Open-air malls not foolproof


But payoff can be lower costs, higher customer traffic

By Lisa Biank Fasig
The Cincinnati Enquirer

[photo] ROOKWOOD COMMONS IS SET TO OPEN IN NORWOOD THIS SUMMER
(Tony Jones photo)
| ZOOM |
        LAS VEGAS — There's been a lot of noise in the retail industry about the potential of so-called open-air malls, those centers that combine higher-end merchants with entertainment in the hearts of thriving communities.

        But one the nation's most ubiquitous retailers warned that developers should be careful not to go overboard.

        “The danger of creating a center that does not match the immediate market is greater than with a traditional mall,” Scott Olivet, senior vice president of real estate for the Gap Inc., cautioned while speaking to developers and retailers Monday. “Be focused. This is a strategy that's an infill, it's a substitute, it's filling a new need.”

        Mr. Olivet's advice came at the International Council of Shopping Center's spring convention here last week, during a session discussing the advantages of open-air centers vs. traditional enclosed malls. These advantages — such as lower costs and higher traffic — are not lost on Cincinnati developers: in the past year, three open-air projects have been announced.

        • The most advanced, Rookwood Commons, will open in Norwood in August and include a Bed, Bath & Beyond, Banana Republic, Anthropologie and Wild Oats grocery store.

        • A second, Village Crossing at West Chester, is being developed by Madison Marquette Realty and will include Jacobson's as one of three anchors. According to literature provided at the show by Madison Marquette, it also will include a 16-screen Showcase Cinema Theater, a community center and a large home furniture retailer.

graphic
        • Nearby, a third open-air center, Union Town Centre, developed by Continental Real Estate of Columbus, will combine retail, residential and office space.

        There are several reasons for sudden interest in these open-air, or lifestyle, centers. For retailers, they are cheaper to occupy and maintain than traditional malls, and they offer a new avenue for expansion. For shoppers, open-air centers pledge to offer a more convenient experience.

        Lewis Stirling, whose Stirling Properties of New Orleans develops major open-air centers in Louisiana, said his firm's research has produced beguiling figures. Sales per square foot at upper-end outdoor centers can run to $400 to $500 a square foot, equivalent to a top-tier mall.
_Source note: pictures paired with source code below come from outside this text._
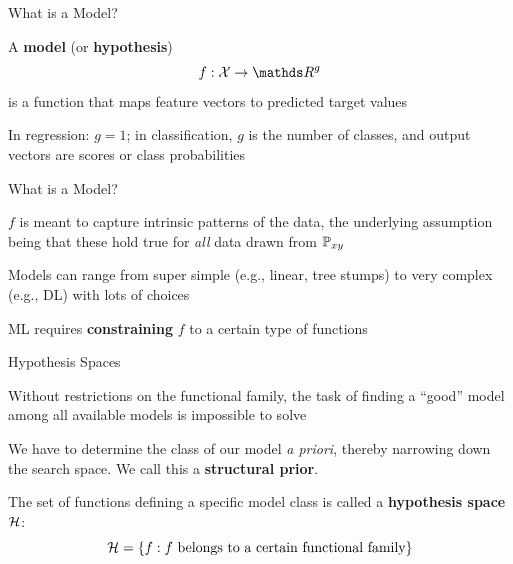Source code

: \documentclass[11pt,compress,t,notes=noshow, xcolor=table]{beamer}
\begin{document}


\begin{framei}{What is a Model?}
\item A \textbf{model} (or \textbf{hypothesis}) 
$$
f : \Xspace \rightarrow \R^g
$$ 
is a function that maps feature vectors to predicted target values
\item In regression: $g = 1$; in classification, $g$ is the number of classes, and output vectors are scores or class probabilities
\end{framei}


\begin{framei}{What is a Model?}
\item $f$ is meant to capture intrinsic patterns of the data, the underlying assumption being that these hold true for \emph{all} data drawn from $\Pxy$
\item Models can range from super simple (e.g., linear, tree stumps) to very complex (e.g., DL) with lots of choices
\vfill
{}
\item ML requires \textbf{constraining} $f$ to a certain type of functions
\end{framei}


\begin{framei}[sep=L]{Hypothesis Spaces}
\item Without restrictions on the functional family, the task of finding a \enquote{good} model among all available models is impossible to solve
\item We have to determine the class of our model \emph{a priori}, thereby narrowing down the search space. We call this a \textbf{structural prior}.
\item The set of functions defining a specific model class is called a 
\textbf{hypothesis space} $\Hspace$:
$$\Hspace = \{f: f \text{ belongs to a certain functional family}\}$$
\end{framei}
\end{document}
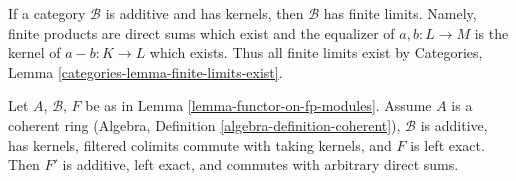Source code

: \noindent
If a category $\mathcal{B}$ is additive and has kernels,
then $\mathcal{B}$ has finite limits. Namely, finite products
are direct sums which exist and the equalizer of $a, b : L \to M$
is the kernel of $a - b : K \to L$ which exists. Thus all finite
limits exist by Categories, Lemma \ref{categories-lemma-finite-limits-exist}.

\begin{lemma}
\label{lemma-functor-on-fp-modules-left-exact}
Let $A$, $\mathcal{B}$, $F$ be as in Lemma \ref{lemma-functor-on-fp-modules}.
Assume $A$ is a coherent ring (Algebra, Definition
\ref{algebra-definition-coherent}), $\mathcal{B}$ is additive, has kernels,
filtered colimits commute with taking kernels, and $F$ is left exact. Then
$F'$ is additive, left exact, and commutes with arbitrary direct sums.
\end{lemma}

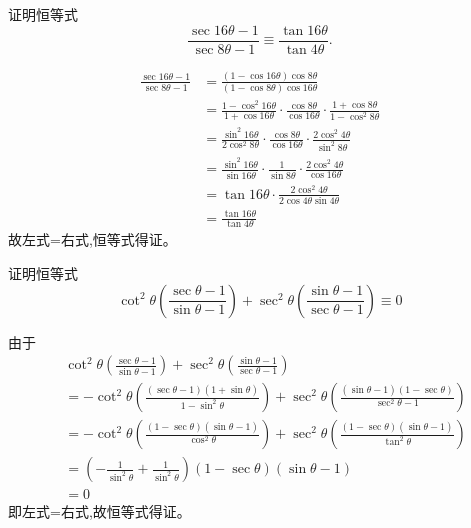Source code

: \begin{questions}
    \question 证明恒等式
    \[
    \frac{\sec 16\theta - 1}{\sec 8\theta - 1} \equiv \frac{\tan 16\theta}{\tan 4\theta}.
    \]
    \begin{solution}
        \begin{align*}
        \frac{\sec 16\theta - 1}{\sec 8\theta - 1}
        &= \frac{(1-\cos 16\theta)\cos 8\theta}{(1-\cos 8\theta)\cos 16\theta} \\
        &= \frac{1-\cos^2 16\theta}{1+\cos 16\theta} \cdot \frac{\cos 8\theta}{\cos 16\theta} \cdot \frac{1+\cos 8\theta}{1-\cos^2 8\theta} \\
        &= \frac{\sin^2 16\theta}{2\cos^2 8\theta} \cdot \frac{\cos 8\theta}{\cos 16\theta} \cdot \frac{2\cos^2 4\theta}{\sin^2 8\theta}\\
        &= \frac{\sin^2 16\theta}{\sin 16\theta} \cdot \frac{1}{\sin 8\theta} \cdot \frac{2\cos^2 4\theta}{\cos 16\theta}\\
        &= \tan 16 \theta \cdot \frac{2 \cos^2 4\theta}{2\cos 4 \theta \sin 4 \theta}\\
        &= \frac{\tan16\theta}{\tan 4\theta}
        \end{align*}
        故左式=右式,恒等式得证。
    \end{solution}

    \question 证明恒等式
    \[
    \cot^2 \theta \left( \frac{\sec \theta - 1}{\sin \theta - 1} \right) + \sec^2 \theta \left( \frac{\sin \theta - 1}{\sec \theta - 1} \right) \equiv 0
    \]
    \begin{solution}
        由于
        \begin{align*}
        &\cot^2 \theta \left( \frac{\sec \theta - 1}{\sin \theta - 1} \right) + \sec^2 \theta \left( \frac{\sin \theta - 1}{\sec \theta - 1} \right) \\
        &= -\cot^2 \theta \left( \frac{(\sec \theta - 1)(1+\sin \theta)}{1 - \sin^2 \theta} \right) + \sec^2 \theta \left( \frac{(\sin \theta - 1)(1-\sec \theta)}{\sec^2 \theta-1} \right) \\
        &= -\cot^2 \theta \left( \frac{(1 - \sec \theta)(\sin \theta - 1)}{\cos^2 \theta} \right) + \sec^2 \theta \left( \frac{(1 - \sec \theta)(\sin \theta - 1)}{\tan^2 \theta} \right) \\
        &= \left( -\frac{1}{\sin^2 \theta} + \frac{1}{\sin^2 \theta} \right) (1 - \sec \theta)(\sin \theta - 1) \\
        &= 0
        \end{align*}
        即左式=右式,故恒等式得证。
    \end{solution}


\end{questions}

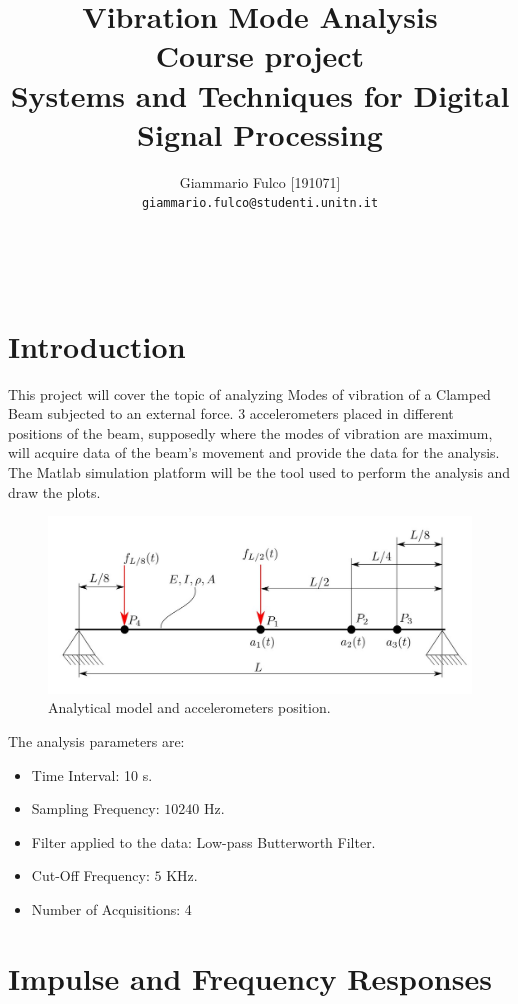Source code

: \documentclass[12pt,a4paper,twoside]{article}
\author{Giammario Fulco [191071]\\
\texttt{giammario.fulco@studenti.unitn.it}}
\title{\textbf{Vibration Mode Analysis}\\
	Course project\\
	Systems and Techniques for Digital Signal Processing\\}
\begin{document}
\vspace{-1em}
\maketitle
\vspace{-2em}
\tableofcontents
\thispagestyle{empty}
\afterpage{\pagestyle{empty}}
\thispagestyle{empty}
~
\clearpage
\setcounter{page}{1}
%
\section{Introduction}
This project will cover the topic of analyzing Modes of vibration of a Clamped Beam subjected to an external force. 3 accelerometers placed in different positions of the beam, supposedly where the modes of vibration are maximum, will acquire data of the beam's movement and provide the data for the analysis. The Matlab simulation platform will be the tool used to perform the analysis and draw the plots.\\

\begin{figure}[h!]
	\centering
	\includegraphics[width=0.9\linewidth]{Images/beam.jpg}
	\caption{Analytical model and accelerometers position.}
	\label{beam}
\end{figure}
\noindent

The analysis parameters are:
\begin{itemize}
	\item Time Interval: 10 s.
	\item Sampling Frequency: $10240$ Hz.
	\item Filter applied to the data: Low-pass Butterworth Filter.
	\item Cut-Off Frequency: $5$ KHz.
	\item Number of Acquisitions: 4
\end{itemize}
\bigskip \bigskip \bigskip \bigskip \bigskip \bigskip
\bigskip
\bigskip
\bigskip
\section{Impulse and Frequency Responses}
\end{document}

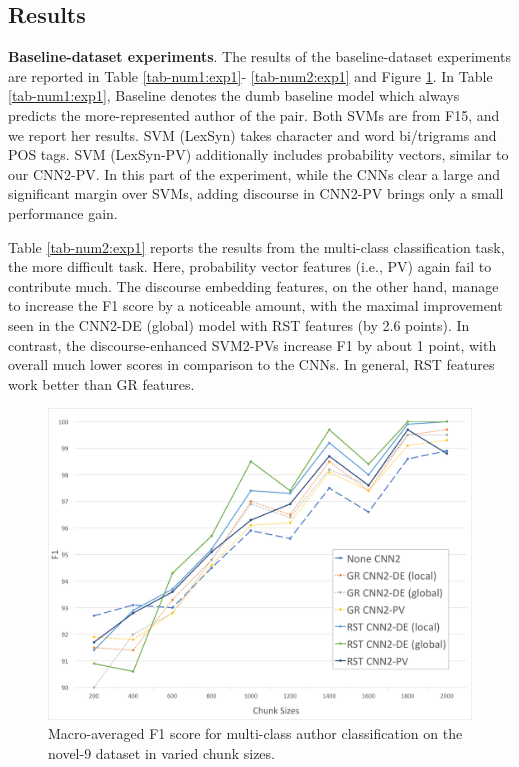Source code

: \subsection{Results}
\label{subsec:results}
\textbf{Baseline-dataset experiments}.
The results of the baseline-dataset experiments are reported in Table \ref{tab-num1:exp1}- \ref{tab-num2:exp1} and Figure \ref{fig:exp1-varying-sizes}. 
In Table \ref{tab-num1:exp1}, Baseline denotes the dumb baseline model which always predicts the more-represented author of the pair. 
Both SVMs are from F15, and we report her results.
SVM (LexSyn) takes character and word bi/trigrams and POS tags. 
SVM (LexSyn-PV) additionally includes probability vectors, similar to our CNN2-PV.
In this part of the experiment, while the CNNs clear a large and significant margin over SVMs, adding discourse in CNN2-PV brings only a small performance gain.

Table \ref{tab-num2:exp1} reports the results from the multi-class classification task, the more difficult task. 
Here, probability vector features (i.e., PV) again fail to contribute much.
The discourse embedding features, on the other hand, manage to increase the F1 score by a noticeable amount, with the maximal improvement seen in the CNN2-DE (global) model with RST features (by 2.6 points).
In contrast, the discourse-enhanced SVM2-PVs increase F1 by about 1 point, with overall much lower scores in comparison to the CNNs.
In general, RST features work better than GR features.

\begin{figure}[t]
\includegraphics[scale=0.25]{plots/longer2_exp1.png}
\vspace{-1.2em}
\caption{Macro-averaged F1 score for multi-class author classification on the novel-9 dataset in varied chunk sizes.}
\label{fig:exp1-varying-sizes}
\end{figure}

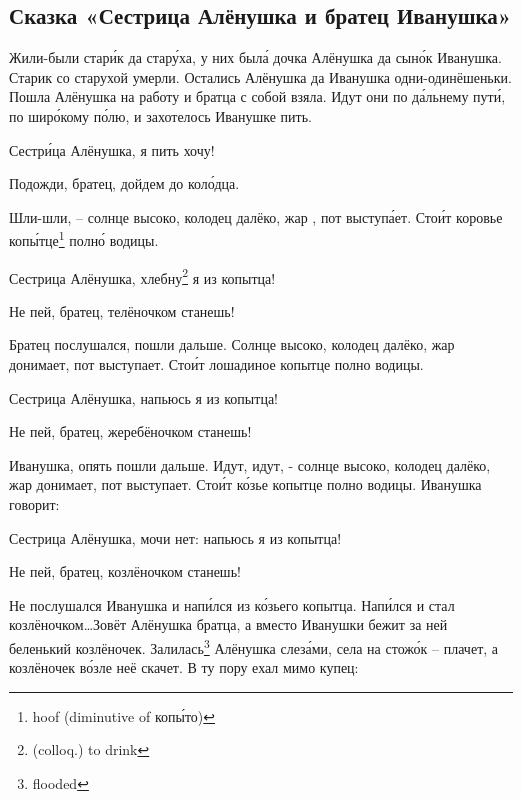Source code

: \subsection{Сказка «Сестрица Алёнушка и братец Иванушка»}
Жили-были стар\'{и}к да стар\'{у}ха, у них был\'{а} дочка Алёнушка да сын\'{о}к Иванушка. Старик со старухой умерли. Остались Алёнушка да Иванушка одни-одинёшеньки. Пошла Алёнушка на работу и братца с собой взяла. Идут они по д\'{а}льнему пут\'{и}, по шир\'{о}кому п\'{о}лю, и захотелось Иванушке пить.
%
\begin{dialogue}
    \item Сестр\'{и}ца Алёнушка, я пить хочу!
    \item Подожди, братец, дойдем до кол\'{о}дца.
\end{dialogue}
%
Шли-шли, -- солнце высоко, колодец далёко, жар , пот выступ\'{а}ет. Сто\'{и}т коровье коп\'{ы}тце\footnote{hoof (diminutive of коп\'{ы}то)} полн\'{о} водицы.
%
\begin{dialogue}
    \item Сестрица Алёнушка, хлебну\footnote{(colloq.) to drink} я из копытца!
    \item Не пей, братец, телёночком станешь!
\end{dialogue}
%
Братец послушался, пошли дальше. Солнце высоко, колодец далёко, жар донимает, пот выступает. Сто\'{и}т лошадиное копытце полно водицы.
%
\begin{dialogue}
    \item Сестрица Алёнушка, напьюсь я из копытца!
    \item Не пей, братец, жеребёночком станешь!
\end{dialogue}
%
 Иванушка, опять пошли дальше. Идут, идут, - солнце высоко, колодец далёко, жар донимает, пот выступает. Сто\'{и}т к\'{о}зье копытце полно водицы. Иванушка говорит:
%
\begin{dialogue}
    \item  Сестрица Алёнушка, мочи нет: напьюсь я из копытца!
    \item  Не пей, братец, козлёночком станешь!
\end{dialogue}
%
Не послушался Иванушка и нап\'{и}лся из к\'{о}зьего копытца. Нап\'{и}лся и стал козлёночком\dots Зовёт Алёнушка братца, а вместо Иванушки бежит за ней беленький козлёночек. Залилась\footnote{flooded} Алёнушка слез\'{а}ми, села на стож\'{о}к -- плачет, а козлёночек в\'{о}зле неё скачет. В ту пору ехал мимо купец:
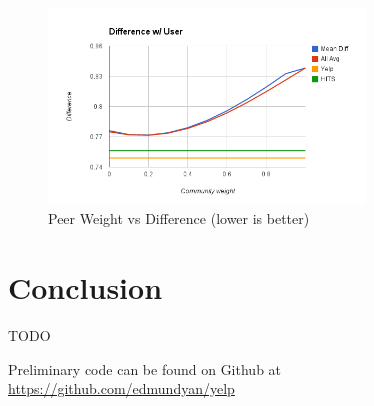 \documentclass[10pt]{article}
\begin{document}
\begin{figure}[ht]
  \centering
    \includegraphics[width=0.75\textwidth]{temp_results.png}
  \caption{Peer Weight vs Difference (lower is better)}
  \label{fig:social_degree}
\end{figure}


\section{Conclusion}
\label{sec:conclusion}
TODO


Preliminary code can be found on Github at \url{https://github.com/edmundyan/yelp}

\printbibliography
\end{document}
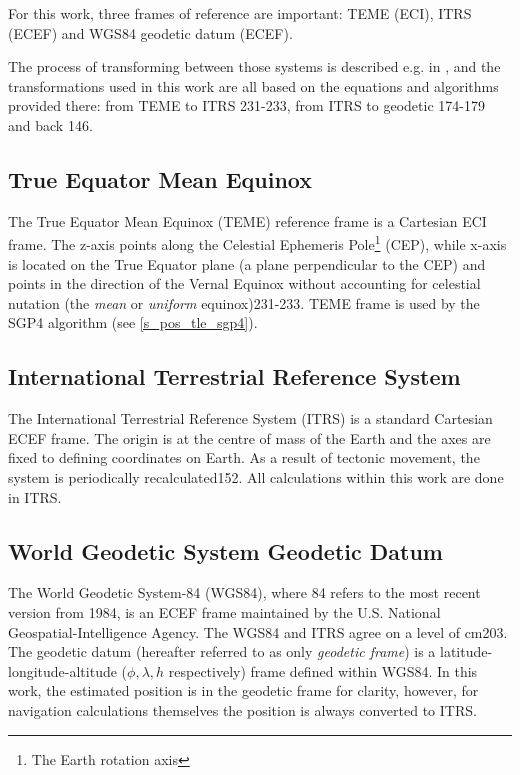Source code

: For this work, three frames of reference are important: TEME (ECI), ITRS (ECEF) and WGS84 geodetic datum (ECEF).

The process of transforming between those systems is described e.g. in \cite{pos01}, and the transformations used in this work are all based on the equations and algorithms provided there: from TEME to ITRS \citep{pos01}{231-233}, from ITRS to geodetic \citep{pos01}{174-179} and back \citep{pos01}{146}.

\subsection{True Equator Mean Equinox}
The True Equator Mean Equinox (TEME) reference frame is a Cartesian ECI frame. The z-axis points along the Celestial Ephemeris Pole\footnote{The Earth rotation axis} (CEP), while x-axis is located on the True Equator plane (a plane perpendicular to the CEP) and points in the direction of the Vernal Equinox without accounting for celestial nutation (the \textit{mean} or \textit{uniform} equinox)\citep{pos01}{231-233}. TEME frame is used by the SGP4 algorithm (see \autoref{s_pos_tle_sgp4}).

\subsection{International Terrestrial Reference System}
The International Terrestrial Reference System (ITRS) is a standard Cartesian ECEF frame. The origin is at the centre of mass of the Earth and the axes are fixed to defining coordinates on Earth. As a result of tectonic movement, the system is periodically recalculated\citep{pos01}{152}. All calculations within this work are done in ITRS.

\subsection{World Geodetic System Geodetic Datum}
The World Geodetic System-84 (WGS84), where 84 refers to the most recent version from 1984, is an ECEF frame maintained by the U.S. National Geospatial-Intelligence Agency. The WGS84 and ITRS agree on a level of \unit{cm}\citep{pos01}{203}. The geodetic datum  (hereafter referred to as only \textit{geodetic frame}) is a latitude-longitude-altitude ($\phi, \lambda, h$ respectively) frame defined within WGS84. In this work, the estimated position is in the geodetic frame for clarity, however, for navigation calculations themselves the position is always converted to ITRS.
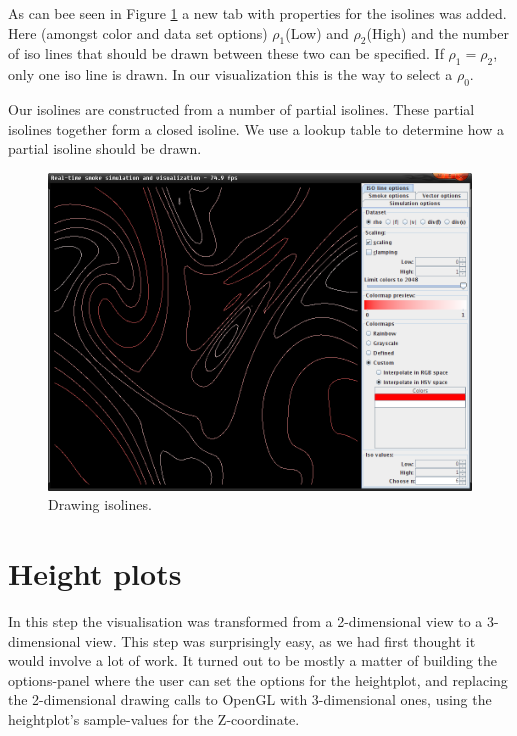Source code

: \documentclass[a4paper,11pt,twoside]{report}
\begin{document}
        As can bee seen in Figure \ref{fig:step5} a new tab with properties for the isolines was added. Here (amongst color and data set options) $\rho_1$(Low) and $\rho_2$(High) and the number of iso lines that should be drawn between these two can be specified. If $\rho_1 = \rho_2$, only one iso line is drawn. In our visualization this is the way to select a $\rho_0$.

        Our isolines are constructed from a number of partial isolines. These partial isolines together form a closed isoline. We use a lookup table to determine how a partial isoline should be drawn.
		\begin{figure}[h]
		\centering
		\includegraphics[scale=\imagescalefactor]{images/step5.png}
		\caption{Drawing isolines.}\label{fig:step5}
		\end{figure}
		\clearpage
	\section{Height plots}
		In this step the visualisation was transformed from a 2-dimensional view to a 3-dimensional view. This step was surprisingly easy, as we had first thought it would involve a lot of work. It turned out to be mostly a matter of building the options-panel where the user can set the options for the heightplot, and replacing the 2-dimensional drawing calls to OpenGL with 3-dimensional ones, using the heightplot's sample-values for the Z-coordinate.
\end{document}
The costs for tenants at open-air malls are 60 percent lower and store volume is 30 percent to 40 percent higher, he said.

        But these centers also require crucial elements to exist: the right demographics for the finely selected mix of retail; the right tenant mix for that community; and a location with easy access.

graphic
        “They really need to fit into the community,” said Albert Corti, principal of the Corti Gilchrist Partnership, developers in San Diego. “You've got to build it close to the rooftops.”

        Corti Gilchrist is in the midst of a 26-block multi-use redevelopment project in downtown San Diego, tied to the city's new ballpark, which is under construction. Mr. Olivet's warning seemed well-received, though it might not slow developers — they are in the business of building, after all.

        In Greater Cincinnati, mall builders are focusing on some of the area's most select communities. Rookwood Commons, near well-to-do Hyde Park and East Walnut Hills, will offer a defined selection of destination retailers. And West Chester is among the fastest-growing regions of Cincinnati, with an estimated trade area of 495,000 in 1999. The average household income in the five-mile radius around Village Crossing is $72,000.